Extracted material START
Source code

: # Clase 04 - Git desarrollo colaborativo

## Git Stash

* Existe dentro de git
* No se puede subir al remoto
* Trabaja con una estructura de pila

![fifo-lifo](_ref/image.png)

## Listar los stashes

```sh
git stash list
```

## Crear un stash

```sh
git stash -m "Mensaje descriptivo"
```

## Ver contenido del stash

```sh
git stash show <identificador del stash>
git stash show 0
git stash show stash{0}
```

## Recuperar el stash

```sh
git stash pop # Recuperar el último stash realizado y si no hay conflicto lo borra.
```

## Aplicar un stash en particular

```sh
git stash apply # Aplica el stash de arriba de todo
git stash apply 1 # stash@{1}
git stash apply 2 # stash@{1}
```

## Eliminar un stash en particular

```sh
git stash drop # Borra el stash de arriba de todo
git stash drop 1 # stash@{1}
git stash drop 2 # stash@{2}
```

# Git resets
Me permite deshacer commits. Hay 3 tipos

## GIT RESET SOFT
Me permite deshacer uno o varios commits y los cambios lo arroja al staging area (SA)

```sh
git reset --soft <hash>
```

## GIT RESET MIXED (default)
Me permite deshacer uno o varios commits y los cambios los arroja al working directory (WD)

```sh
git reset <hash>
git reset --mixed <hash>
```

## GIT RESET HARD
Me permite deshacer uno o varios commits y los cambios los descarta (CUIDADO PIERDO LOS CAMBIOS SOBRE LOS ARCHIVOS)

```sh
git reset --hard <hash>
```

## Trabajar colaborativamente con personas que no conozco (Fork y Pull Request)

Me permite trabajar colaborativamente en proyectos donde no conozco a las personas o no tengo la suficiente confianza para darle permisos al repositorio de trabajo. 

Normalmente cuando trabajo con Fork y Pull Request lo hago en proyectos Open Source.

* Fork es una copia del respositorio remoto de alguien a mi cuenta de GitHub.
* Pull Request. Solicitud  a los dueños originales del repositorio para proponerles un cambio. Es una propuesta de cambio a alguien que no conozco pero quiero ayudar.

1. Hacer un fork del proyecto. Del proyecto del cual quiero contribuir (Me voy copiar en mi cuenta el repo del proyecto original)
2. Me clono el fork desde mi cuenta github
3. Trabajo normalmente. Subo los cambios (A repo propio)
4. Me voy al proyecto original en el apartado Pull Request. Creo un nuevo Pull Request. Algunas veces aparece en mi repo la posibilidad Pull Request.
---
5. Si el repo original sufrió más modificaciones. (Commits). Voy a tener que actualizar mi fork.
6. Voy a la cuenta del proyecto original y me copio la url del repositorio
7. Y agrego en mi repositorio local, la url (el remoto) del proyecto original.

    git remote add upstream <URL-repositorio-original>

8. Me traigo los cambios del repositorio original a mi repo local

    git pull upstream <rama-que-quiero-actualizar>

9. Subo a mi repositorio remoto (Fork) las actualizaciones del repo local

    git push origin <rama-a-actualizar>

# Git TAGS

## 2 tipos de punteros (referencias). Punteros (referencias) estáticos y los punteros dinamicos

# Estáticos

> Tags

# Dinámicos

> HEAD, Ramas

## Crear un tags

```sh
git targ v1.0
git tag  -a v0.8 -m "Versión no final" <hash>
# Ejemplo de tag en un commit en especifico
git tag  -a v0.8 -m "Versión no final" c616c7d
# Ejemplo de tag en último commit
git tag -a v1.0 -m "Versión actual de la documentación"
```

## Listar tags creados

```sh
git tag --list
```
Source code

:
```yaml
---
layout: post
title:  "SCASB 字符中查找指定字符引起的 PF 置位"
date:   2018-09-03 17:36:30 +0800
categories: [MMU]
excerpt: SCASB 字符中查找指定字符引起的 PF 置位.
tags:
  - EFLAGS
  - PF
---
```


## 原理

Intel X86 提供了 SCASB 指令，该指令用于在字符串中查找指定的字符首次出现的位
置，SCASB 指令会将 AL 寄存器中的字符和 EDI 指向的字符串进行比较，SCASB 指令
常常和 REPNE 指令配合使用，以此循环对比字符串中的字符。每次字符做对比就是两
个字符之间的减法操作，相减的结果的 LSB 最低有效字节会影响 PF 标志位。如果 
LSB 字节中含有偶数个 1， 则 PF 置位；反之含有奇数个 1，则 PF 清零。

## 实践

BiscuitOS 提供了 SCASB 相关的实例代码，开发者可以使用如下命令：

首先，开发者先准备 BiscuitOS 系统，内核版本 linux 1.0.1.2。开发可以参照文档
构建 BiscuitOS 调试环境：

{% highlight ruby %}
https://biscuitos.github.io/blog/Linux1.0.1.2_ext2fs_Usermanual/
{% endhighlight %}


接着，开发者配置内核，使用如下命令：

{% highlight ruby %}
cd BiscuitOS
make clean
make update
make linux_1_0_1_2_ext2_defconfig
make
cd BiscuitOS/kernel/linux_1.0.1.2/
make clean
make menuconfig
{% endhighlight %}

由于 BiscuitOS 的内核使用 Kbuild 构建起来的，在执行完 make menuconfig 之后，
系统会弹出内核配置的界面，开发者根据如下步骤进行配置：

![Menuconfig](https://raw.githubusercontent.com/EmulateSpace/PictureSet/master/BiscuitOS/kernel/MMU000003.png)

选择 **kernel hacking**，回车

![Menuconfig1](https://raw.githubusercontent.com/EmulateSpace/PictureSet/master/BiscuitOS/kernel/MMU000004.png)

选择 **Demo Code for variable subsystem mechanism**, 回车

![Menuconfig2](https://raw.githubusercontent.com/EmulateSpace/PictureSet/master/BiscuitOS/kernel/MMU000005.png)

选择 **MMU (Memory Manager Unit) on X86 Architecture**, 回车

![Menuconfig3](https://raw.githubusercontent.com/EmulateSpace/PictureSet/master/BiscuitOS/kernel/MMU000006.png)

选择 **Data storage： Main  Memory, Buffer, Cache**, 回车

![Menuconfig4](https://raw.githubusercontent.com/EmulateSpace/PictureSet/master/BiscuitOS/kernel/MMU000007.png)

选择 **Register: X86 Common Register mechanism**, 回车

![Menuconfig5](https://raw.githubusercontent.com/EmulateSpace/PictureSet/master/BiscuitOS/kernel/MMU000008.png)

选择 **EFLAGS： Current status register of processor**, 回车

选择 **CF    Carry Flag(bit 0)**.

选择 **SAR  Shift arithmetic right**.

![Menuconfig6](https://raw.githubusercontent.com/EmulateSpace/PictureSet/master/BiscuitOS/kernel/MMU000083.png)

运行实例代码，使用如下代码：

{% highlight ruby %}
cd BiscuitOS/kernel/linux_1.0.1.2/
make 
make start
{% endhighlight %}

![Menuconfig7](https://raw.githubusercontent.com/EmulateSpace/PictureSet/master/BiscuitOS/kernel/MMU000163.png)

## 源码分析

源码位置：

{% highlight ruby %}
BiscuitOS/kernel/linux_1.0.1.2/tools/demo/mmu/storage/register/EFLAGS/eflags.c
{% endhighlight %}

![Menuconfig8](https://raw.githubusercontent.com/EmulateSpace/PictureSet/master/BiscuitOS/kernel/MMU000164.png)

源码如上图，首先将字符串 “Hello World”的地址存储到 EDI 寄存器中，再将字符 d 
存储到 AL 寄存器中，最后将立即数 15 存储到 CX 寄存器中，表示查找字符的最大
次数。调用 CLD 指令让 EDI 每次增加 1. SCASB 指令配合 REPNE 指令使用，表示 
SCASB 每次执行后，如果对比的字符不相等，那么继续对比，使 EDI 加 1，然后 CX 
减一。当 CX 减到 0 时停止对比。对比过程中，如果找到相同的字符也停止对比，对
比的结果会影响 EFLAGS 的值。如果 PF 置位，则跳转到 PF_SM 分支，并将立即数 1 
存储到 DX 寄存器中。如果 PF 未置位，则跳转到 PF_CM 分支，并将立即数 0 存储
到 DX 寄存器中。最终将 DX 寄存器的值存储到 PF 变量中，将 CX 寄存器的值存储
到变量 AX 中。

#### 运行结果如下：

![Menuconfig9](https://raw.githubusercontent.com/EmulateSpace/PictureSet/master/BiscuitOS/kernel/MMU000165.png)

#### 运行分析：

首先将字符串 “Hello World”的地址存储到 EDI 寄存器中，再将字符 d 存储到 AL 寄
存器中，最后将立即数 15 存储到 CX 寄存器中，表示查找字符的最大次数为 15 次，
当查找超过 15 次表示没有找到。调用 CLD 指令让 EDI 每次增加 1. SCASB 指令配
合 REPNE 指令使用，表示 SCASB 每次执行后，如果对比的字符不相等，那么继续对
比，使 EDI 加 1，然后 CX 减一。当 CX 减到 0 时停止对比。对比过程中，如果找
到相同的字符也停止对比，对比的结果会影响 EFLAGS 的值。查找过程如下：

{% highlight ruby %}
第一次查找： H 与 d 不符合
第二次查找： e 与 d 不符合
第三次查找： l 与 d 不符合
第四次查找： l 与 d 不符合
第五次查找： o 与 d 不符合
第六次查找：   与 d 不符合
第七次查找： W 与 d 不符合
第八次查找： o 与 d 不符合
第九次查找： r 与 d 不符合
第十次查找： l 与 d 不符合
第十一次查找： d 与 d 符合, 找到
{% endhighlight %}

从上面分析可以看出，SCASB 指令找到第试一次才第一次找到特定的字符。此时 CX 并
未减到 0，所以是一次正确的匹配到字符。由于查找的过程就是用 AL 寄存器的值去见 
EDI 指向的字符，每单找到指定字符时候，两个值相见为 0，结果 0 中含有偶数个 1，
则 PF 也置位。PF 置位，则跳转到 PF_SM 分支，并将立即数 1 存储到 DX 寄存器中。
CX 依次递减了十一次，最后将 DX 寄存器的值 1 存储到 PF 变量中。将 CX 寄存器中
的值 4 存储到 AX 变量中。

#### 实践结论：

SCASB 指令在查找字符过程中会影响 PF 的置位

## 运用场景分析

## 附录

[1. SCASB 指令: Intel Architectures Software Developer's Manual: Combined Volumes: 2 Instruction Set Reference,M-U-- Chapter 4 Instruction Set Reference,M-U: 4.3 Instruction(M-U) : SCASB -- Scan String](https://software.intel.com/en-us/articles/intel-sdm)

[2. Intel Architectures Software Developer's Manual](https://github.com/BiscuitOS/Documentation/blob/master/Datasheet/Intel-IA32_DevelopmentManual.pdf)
Extracted material END
Copy every line of the data that carries the word "则跳转到".

• Task response
比的结果会影响 EFLAGS 的值。如果 PF 置位，则跳转到 PF_SM 分支，并将立即数 1 
存储到 DX 寄存器中。如果 PF 未置位，则跳转到 PF_CM 分支，并将立即数 0 存储
则 PF 也置位。PF 置位，则跳转到 PF_SM 分支，并将立即数 1 存储到 DX 寄存器中。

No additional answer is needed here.